The law goes into effect in August, if courts don't intervene, effectively removing a critical abortion sanctuary for Texans and worsening the access crisis.

AbortionPolitics
Oklahoma Makes Abortion a Felony, Punishable By Prison
Photo:Sue Ogrocki (AP)

Oklahoma Gov. Kevin Stitt (R) signed a bill on Tuesday banning abortion in the state starting in August. S.B. 612 will make the act of providing an abortion a felony punishable by up to 10 years in prison and/or $100,000 fine, if the bill goes unchallenged in the courts. The three-page piece of legislation provides one narrow exception to “save the life of a pregnant woman in a medical emergency”—no exceptions for rape or incest survivors.

The bill is expected to be challenged by the typical reproductive legal coalition, including the Center for Reproductive Rights and Planned Parenthood Federation of America. “The law signed today is not yet in effect, and abortion remains legal in Oklahoma. We will fight back against these cruel bans in court because people shouldn’t have to cross state lines in secret to access care that should be available in their communities,” Emily Wales, interim president and CEO, Planned Parenthood Great Plains Votes, said in a statement to Jezebel. “Planned Parenthood has served Oklahomans for decades and will continue to do just that.”

Accessing abortion in Oklahoma is not just about the Sooner State. Because of S.B. 8, the six-week abortion ban in place in Texas, the surrounding states have become become sanctuaries for abortion provision for Texans. In the months after the Texas law went into effect, Oklahoma began taking a large portion of Texas patients, thereby pushing Oklahomans who still needed access to abortion out of state or further into their pregnancies.

In September 2021, Planned Parenthood centers in Oklahoma served more than 250 pregnant people with Texas zip codes, compared to 30 patients in September in 2020 and 2019. “For seven months our clinics have seen first-hand the impact of the health care crisis created by Texas’s S.B. 8 — the legislation that has emboldened anti-abortion legislators across the country. It is simply unconscionable that in the face of the incredible efforts we see Texans making to access essential health care, the governor’s best response is to double down on the cruelty of S.B. 8,” Myfy Jensen-Fellows, advocacy director, Trust Women, said in a statement to Jezebel.

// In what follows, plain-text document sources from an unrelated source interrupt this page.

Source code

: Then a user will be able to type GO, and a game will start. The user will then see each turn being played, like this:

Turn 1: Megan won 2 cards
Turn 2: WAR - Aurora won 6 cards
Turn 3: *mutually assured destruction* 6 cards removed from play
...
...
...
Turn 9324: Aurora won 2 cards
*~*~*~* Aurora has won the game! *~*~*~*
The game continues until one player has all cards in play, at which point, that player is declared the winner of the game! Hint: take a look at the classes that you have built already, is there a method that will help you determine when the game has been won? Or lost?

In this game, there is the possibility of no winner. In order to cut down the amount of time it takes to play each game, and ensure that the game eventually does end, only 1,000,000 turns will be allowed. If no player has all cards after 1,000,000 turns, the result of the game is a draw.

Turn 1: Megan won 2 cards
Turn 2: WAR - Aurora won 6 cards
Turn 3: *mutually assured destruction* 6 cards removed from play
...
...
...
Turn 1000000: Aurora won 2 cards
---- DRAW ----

While the Oklahoma bill itself doesn’t authorize criminal charges for the patient—only the provider—pregnancy loss is already being criminalized in this country. Last week in Texas, a woman was arrested on suspicion of murder after allegedly self-administering her own abortion and eventually going to a hospital. The district attorney dismissed the charge after public outrage.

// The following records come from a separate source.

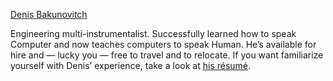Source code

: [Denis Bakunovitch](http://atzkey.org)

Engineering multi-instrumentalist. Successfully learned how to speak Computer and now teaches computers to speak Human. He’s available for hire and — lucky you — free to travel and to relocate.
If you want familiarize yourself with Denis’ experience, take a look at [his résumé](http://atzkey.org/cv).
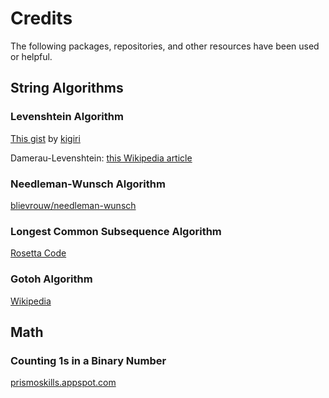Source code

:# Credits

The following packages, repositories, and other resources have been used or helpful.

## String Algorithms

### Levenshtein Algorithm

[This gist](https://gist.github.com/andrei-m/982927#gistcomment-1931258) by [kigiri](https://github.com/kigiri)

Damerau-Levenshtein: [this Wikipedia article](https://en.wikipedia.org/wiki/Damerau%E2%80%93Levenshtein_distance)

### Needleman-Wunsch Algorithm

[blievrouw/needleman-wunsch](https://github.com/blievrouw/needleman-wunsch/blob/master/src/needleman_wunsch.js)

### Longest Common Subsequence Algorithm

[Rosetta Code](https://rosettacode.org/wiki/Longest_common_subsequence#JavaScript)

### Gotoh Algorithm

[Wikipedia](https://de.wikipedia.org/wiki/Gotoh-Algorithmus)

## Math

### Counting 1s in a Binary Number

[prismoskills.appspot.com](https://prismoskills.appspot.com/lessons/Bitwise_Operators/Count_ones_in_an_integer.jsp)
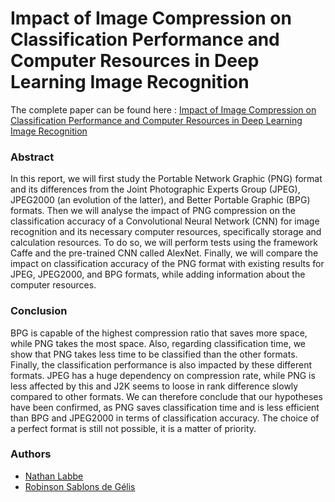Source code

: # Impact of Image Compression on Classification Performance and Computer Resources in Deep Learning Image Recognition

The complete paper can be found here : [Impact of Image Compression on Classification Performance and Computer Resources in Deep Learning Image Recognition](https://github.com/NathanLabbe/CompressionImpactCNN/blob/main/Final_Report_Nathan_Labbe_Robinson_de_Gelis.pdf)

### Abstract 
In this report, we will first study the Portable Network Graphic (PNG) format and its differences from
the Joint Photographic Experts Group (JPEG), JPEG2000 (an evolution of the latter), and Better Portable
Graphic (BPG) formats. Then we will analyse the impact of PNG compression on the classification
accuracy of a Convolutional Neural Network (CNN) for image recognition and its necessary computer
resources, specifically storage and calculation resources. To do so, we will perform tests using the
framework Caffe and the pre-trained CNN called AlexNet. Finally, we will compare the impact on
classification accuracy of the PNG format with existing results for JPEG, JPEG2000, and BPG formats,
while adding information about the computer resources.




### Conclusion 
BPG is capable of the highest compression ratio that
saves more space, while PNG takes the most space. Also, regarding classification time, we show that
PNG takes less time to be classified than the other formats. Finally, the classification performance is also
impacted by these different formats. JPEG has a huge dependency on compression rate, while PNG is less
affected by this and J2K seems to loose in rank difference slowly compared to other formats.
We can therefore conclude that our hypotheses have been confirmed, as PNG saves classification time
and is less efficient than BPG and JPEG2000 in terms of classification accuracy. The choice of a perfect
format is still not possible, it is a matter of priority.




### Authors 
* [Nathan Labbe](https://github.com/NathanLabbe)  
* [Robinson Sablons de Gélis](https://github.com/RobinsonSdG)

Oklahoma’s Republican-controlled state legislature won’t be stopping at this abortion ban. Two other abortion bans—six-week ban S.B. 1503 and total ban H.B. 4327—are up for final votes soon. Unlike Tuesday’s bill, these two laws would go into effect immediately upon the governor’s signature.

This bill is a part of the larger effort by state lawmakers preparing for Roe v. Wade to be (at the very least) severely curtailed by the Supreme Court in June, if not fully returning rules of abortion law to the states. Currently, 21 states have laws on the books that could outlaw abortion as soon as that happens. Twelve states have “trigger-bans” on the books designed specifically to ban abortion abortion in the case that Roe was ever overturned.

Meanwhile, Democrats in Congress have been unable get their shit together to protect abortion on a federal level. Senate Democrats couldn’t get the Women’s Health Protection Act to President Biden because of party in-fighting and not wanting to touch filibuster reform. The state of abortion rights in this country is in full crisis, with apparently no help on the way.